**Dataset entries**:
»»

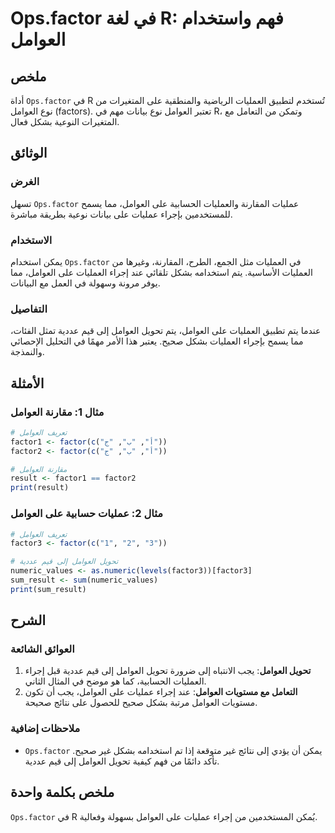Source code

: <!--
Meta Description: # Ops.factor في لغة R: فهم واستخدام العوامل ## ملخص أداة `Ops.factor` في R تُستخدم لتطبيق العمليات الرياضية والمنطقية على المتغيرات من نوع العوامل (fa...
Meta Keywords: العوامل, factor, على, العمليات, ops
-->

# Ops.factor في لغة R: فهم واستخدام العوامل

## ملخص
أداة `Ops.factor` في R تُستخدم لتطبيق العمليات الرياضية والمنطقية على المتغيرات من نوع العوامل (factors). تعتبر العوامل نوع بيانات مهم في R، وتمكن من التعامل مع المتغيرات النوعية بشكل فعال.

## الوثائق
### الغرض
تسهل `Ops.factor` عمليات المقارنة والعمليات الحسابية على العوامل، مما يسمح للمستخدمين بإجراء عمليات على بيانات نوعية بطريقة مباشرة.

### الاستخدام
يمكن استخدام `Ops.factor` في العمليات مثل الجمع، الطرح، المقارنة، وغيرها من العمليات الأساسية. يتم استخدامه بشكل تلقائي عند إجراء العمليات على العوامل، مما يوفر مرونة وسهولة في العمل مع البيانات.

### التفاصيل
عندما يتم تطبيق العمليات على العوامل، يتم تحويل العوامل إلى قيم عددية تمثل الفئات، مما يسمح بإجراء العمليات بشكل صحيح. يعتبر هذا الأمر مهمًا في التحليل الإحصائي والنمذجة.

## الأمثلة
### مثال 1: مقارنة العوامل
```R
# تعريف العوامل
factor1 <- factor(c("أ", "ب", "ج"))
factor2 <- factor(c("أ", "ب", "ج"))

# مقارنة العوامل
result <- factor1 == factor2
print(result)
```

### مثال 2: عمليات حسابية على العوامل
```R
# تعريف العوامل
factor3 <- factor(c("1", "2", "3"))

# تحويل العوامل إلى قيم عددية
numeric_values <- as.numeric(levels(factor3))[factor3]
sum_result <- sum(numeric_values)
print(sum_result)
```

## الشرح
### العوائق الشائعة
1. **تحويل العوامل**: يجب الانتباه إلى ضرورة تحويل العوامل إلى قيم عددية قبل إجراء العمليات الحسابية، كما هو موضح في المثال الثاني.
2. **التعامل مع مستويات العوامل**: عند إجراء عمليات على العوامل، يجب أن تكون مستويات العوامل مرتبة بشكل صحيح للحصول على نتائج صحيحة.

### ملاحظات إضافية
- `Ops.factor` يمكن أن يؤدي إلى نتائج غير متوقعة إذا تم استخدامه بشكل غير صحيح. تأكد دائمًا من فهم كيفية تحويل العوامل إلى قيم عددية.

## ملخص بكلمة واحدة
`Ops.factor` في R يُمكن المستخدمين من إجراء عمليات على العوامل بسهولة وفعالية.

««

**ASSIGNMENT**: The answer should consist only of the lines from the one containing "2. **التعامل مع" through the last line of the data, given again exactly.

**WRITTEN RESPONSE**:
2. **التعامل مع مستويات العوامل**: عند إجراء عمليات على العوامل، يجب أن تكون مستويات العوامل مرتبة بشكل صحيح للحصول على نتائج صحيحة.

### ملاحظات إضافية
- `Ops.factor` يمكن أن يؤدي إلى نتائج غير متوقعة إذا تم استخدامه بشكل غير صحيح. تأكد دائمًا من فهم كيفية تحويل العوامل إلى قيم عددية.

## ملخص بكلمة واحدة
`Ops.factor` في R يُمكن المستخدمين من إجراء عمليات على العوامل بسهولة وفعالية.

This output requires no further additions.